Can't you read what I said? "If this second opamp is changed to be inverting then its input safely stays at 0V and never goes negative."
Does it mean I need to connect first stage input to inverting input of second stage OPA? If so, what would be the pressure level of sound ? And how you will deal with negative feedback that is necessary.
If I did wrong to understand, pardon me!
 
is actually covered through and more concentrated at the end of the linked document for Grounded Source mode // Source-Follower mode // With separate connections to the S/D of the internal FET

obviously and from this article comes out another potential improvement to the circuit - that is - an automatic Gain control - perhaps implemented on additional op amp(s) - to make the circuit invariant from the distance from the audio source
**broken link removed**
**broken link removed**


Sounds meaningful, let me read.
 
Does it mean I need to connect first stage input to inverting input of second stage OPA? If so, what would be the pressure level of sound ? And how you will deal with negative feedback that is necessary.
If I did wrong to understand, pardon me!
You have the second opamp as a non-inverting type so that the coupling capacitor feeds it signals from +4.5V to -4.5V. But signals more negative than -0.3V will damage the input.
So I recommend changing the second opamp to an inverting type with exactly the same AC gain then the (-) input pin of the opamp never goes negative due to the negative feedback. Then the opamp will not be destroyed and the sound pressure makes exactly the same output signal level as you want. The first opamp is not changed but I recommended using a non-inverting opamp type so that it has a high input resistance and does not load down the mic signal level but the Texas Instruments transimpedance circuit will probably be better.
 
You have the second opamp as a non-inverting type so that the coupling capacitor feeds it signals from +4.5V to -4.5V. But signals more negative than -0.3V will damage the input.
So I recommend changing the second opamp to an inverting type with exactly the same AC gain then the (-) input pin of the opamp never goes negative due to the negative feedback. Then the opamp will not be destroyed and the sound pressure makes exactly the same output signal level as you want. The first opamp is not changed but I recommended using a non-inverting opamp type so that it has a high input resistance and does not load down the mic signal level but the Texas Instruments transimpedance circuit will probably be better.
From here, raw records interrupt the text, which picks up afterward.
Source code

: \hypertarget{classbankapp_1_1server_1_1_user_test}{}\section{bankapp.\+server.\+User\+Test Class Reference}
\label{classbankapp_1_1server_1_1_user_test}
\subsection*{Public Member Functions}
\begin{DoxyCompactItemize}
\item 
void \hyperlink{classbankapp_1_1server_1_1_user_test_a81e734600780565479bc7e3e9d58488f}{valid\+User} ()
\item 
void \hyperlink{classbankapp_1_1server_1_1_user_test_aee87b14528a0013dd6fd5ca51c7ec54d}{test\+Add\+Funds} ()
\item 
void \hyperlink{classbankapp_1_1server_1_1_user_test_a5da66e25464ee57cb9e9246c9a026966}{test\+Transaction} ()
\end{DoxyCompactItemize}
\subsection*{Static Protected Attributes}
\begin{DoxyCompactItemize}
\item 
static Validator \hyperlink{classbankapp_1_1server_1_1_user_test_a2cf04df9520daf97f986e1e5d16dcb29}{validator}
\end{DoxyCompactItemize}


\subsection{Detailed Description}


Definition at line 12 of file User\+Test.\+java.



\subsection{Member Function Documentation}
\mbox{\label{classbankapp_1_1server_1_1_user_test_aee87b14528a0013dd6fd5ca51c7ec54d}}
Yes, looking at your idea it might me effective, but it will became a "Current source for loads returned to ground".
 
Yes, looking at your idea it might me effective, but it will became a "Current source for loads returned to ground".
No, the inverting opamp will have positive half-cycle outputs each time there is sound. The microphone produces AC output (fluctuating DC), the first opamp produces a fluctuating DC output and the input to the second opamp's input resistor is true AC. Since the second opamp is biased at 0V then its output is half-cycle positive DC fluctuations that turn on the transistor current sink.

Now I see that a peak detector will make the LEDs brighter because it will light them with DC, not with the DC fluctuations that turn off the LEDs half the time they should be turned on. Also a peak detector will turn on the LEDs long enough for you to see their brightness even when short duration sounds cause the LEDs to look dimmed.
 
No, the inverting opamp will have positive half-cycle outputs each time there is sound. The microphone produces AC output (fluctuating DC), the first opamp produces a fluctuating DC output and the input to the second opamp's input resistor is true AC. Since the second opamp is biased at 0V then its output is half-cycle positive DC fluctuations that turn on the transistor current sink.
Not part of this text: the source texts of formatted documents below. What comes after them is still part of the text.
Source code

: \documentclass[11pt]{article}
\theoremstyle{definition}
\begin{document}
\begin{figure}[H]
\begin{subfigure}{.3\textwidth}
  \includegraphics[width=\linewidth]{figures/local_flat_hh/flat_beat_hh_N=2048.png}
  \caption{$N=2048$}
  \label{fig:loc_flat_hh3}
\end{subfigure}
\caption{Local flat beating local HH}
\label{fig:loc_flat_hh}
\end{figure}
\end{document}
Now I see that a peak detector will make the LEDs brighter because it will light them with DC, not with the DC fluctuations that turn off the LEDs half the time they should be turned on. Also a peak detector will turn on the LEDs long enough for you to see their brightness even when short duration sounds cause the LEDs to look dimmed.


The logic you have raised is reasonable, but the second OPAMP input (-0.3v) less negative does not mean the circuit will not work, perhaps after a long time the IC would be damage.
The fluctuating DC noise might be changed through a RC filter or they way Mr. ci139 has described.
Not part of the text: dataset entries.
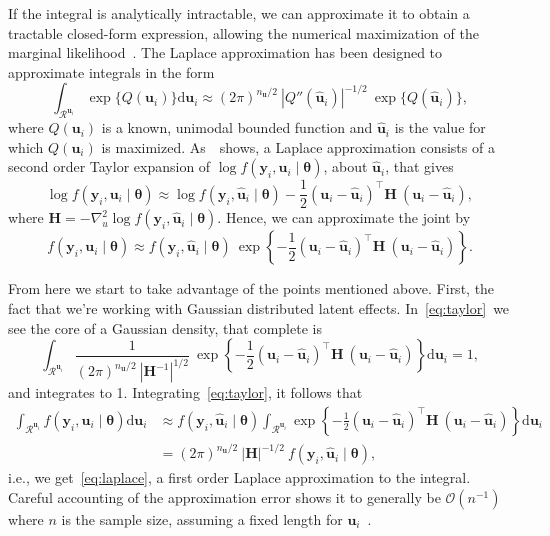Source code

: If the integral is analytically intractable, we can approximate it to
obtain a tractable closed-form expression, allowing the numerical
maximization of the marginal likelihood~\cite{patrao}. The Laplace
approximation has been designed to approximate integrals in the form
\begin{equation}
  \int_{\mathcal{R}^{\mathbf{u}_{i}}}
  \exp\{Q(\mathbf{u}_{i})\} \text{d} \mathbf{u}_{i}
  \approx (2\pi)^{n_{\mathbf{u}}/2}~
  |{Q}''(\mathbf{\hat{u}}_{i})|^{-1/2}~\exp\{Q(\mathbf{\hat{u}}_{i})\},
  \label{eq:laplace}
\end{equation}
where \(Q(\mathbf{u}_{i})\) is a known, unimodal bounded function and
\(\mathbf{\hat{u}}_{i}\) is the value for which \(Q(\mathbf{u}_{i})\) is
maximized. As~~shows, a Laplace approximation
consists of a second order Taylor expansion of \(\log f(\mathbf{y}_{i},
\mathbf{u}_{i} \mid \bm{\theta})\), about \(\mathbf{\hat{u}}_{i}\), that
gives
\[
  \log f(\mathbf{y}_{i}, \mathbf{u}_{i} \mid \bm{\theta}) \approx
  \log f(\mathbf{y}_{i}, \mathbf{\hat{u}}_{i} \mid \bm{\theta}) -
  \frac{1}{2}
  (\mathbf{u}_{i} - \mathbf{\hat{u}}_{i})^{\top}\mathbf{H}~
  (\mathbf{u}_{i} - \mathbf{\hat{u}}_{i}),
\]
where \(\mathbf{H} = - \nabla_{u}^{2} \log f(\mathbf{y}_{i},
\mathbf{\hat{u}}_{i} \mid \bm{\theta})\). Hence, we can approximate the
joint by
\begin{equation}
  f(\mathbf{y}_{i}, \mathbf{u}_{i} \mid \bm{\theta}) \approx
  f(\mathbf{y}_{i}, \mathbf{\hat{u}}_{i} \mid \bm{\theta})~\exp
  \left\{- \frac{1}{2}
    (\mathbf{u}_{i} - \mathbf{\hat{u}}_{i})^{\top}\mathbf{H}~
    (\mathbf{u}_{i} - \mathbf{\hat{u}}_{i})
  \right\}.
  \label{eq:taylor}
\end{equation}

From here we start to take advantage of the points mentioned above.
First, the fact that we're working with Gaussian distributed latent
effects. In~\autoref{eq:taylor}~we see the core of a Gaussian density,
that complete is
\[
  \int_{\mathcal{R}^{\mathbf{u}_{i}}}
  \frac{1}{(2 \pi)^{n_{\mathbf{u}}/2}~|\mathbf{H}^{-1}|^{1/2}}~\exp
  \left\{- \frac{1}{2}
    (\mathbf{u}_{i} - \mathbf{\hat{u}}_{i})^{\top}\mathbf{H}~
    (\mathbf{u}_{i} - \mathbf{\hat{u}}_{i})
  \right\} \text{d} \mathbf{u}_{i} = 1,
\]
and integrates to 1. Integrating~\autoref{eq:taylor}, it follows that
\begin{align*}
  \int_{\mathcal{R}^{\mathbf{u}_{i}}}
  f(\mathbf{y}_{i}, \mathbf{u}_{i} \mid \bm{\theta})
  \text{d} \mathbf{u}_{i}
  &\approx f(\mathbf{y}_{i}, \mathbf{\hat{u}}_{i} \mid \bm{\theta})
    \int_{\mathcal{R}^{\mathbf{u}_{i}}} \exp
    \left\{- \frac{1}{2}
    (\mathbf{u}_{i} - \mathbf{\hat{u}}_{i})^{\top}\mathbf{H}~
    (\mathbf{u}_{i} - \mathbf{\hat{u}}_{i})
    \right\} \text{d} \mathbf{u}_{i}\\
  &= (2 \pi)^{n_{\mathbf{u}}/2}~|\mathbf{H}|^{-1/2}~
    f(\mathbf{y}_{i}, \mathbf{\hat{u}}_{i} \mid \bm{\theta}),
\end{align*}
i.e., we get~\autoref{eq:laplace}, a first order Laplace approximation
to the integral. Careful accounting of the approximation error shows it
to generally be \(\mathcal{O}(n^{-1})\) where \(n\) is the sample size,
assuming a fixed length for \(\mathbf{u}_{i}\)~\cite{corestats}.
If you treat the AC signal on the input of second opamp RC filter, then it would be meaningful, first reply from expert says, " it might be for DC biasing that is, 4.5 volt for second opamp.
I am not sure that, DC fluctuation could responsible for LED lighting, because at the beginning those are cancel out as RC filter in the second opamp picks a certain cutt off frequency!
 
Why don't you follow the rules? The manufacturers of LM358 ICs say that the maximum allowed negative input voltage is -0.3V and an inverting opamp circuit for the second opamp is a simple way to do it.

What is "fluctuating noise"? You do not understand that the audio signals are a voltage that alternates up and down, so it is AC but you can say it is "fluctuating DC". The input and output of the first opamp already have RC highpass filters to block DC and pass AC.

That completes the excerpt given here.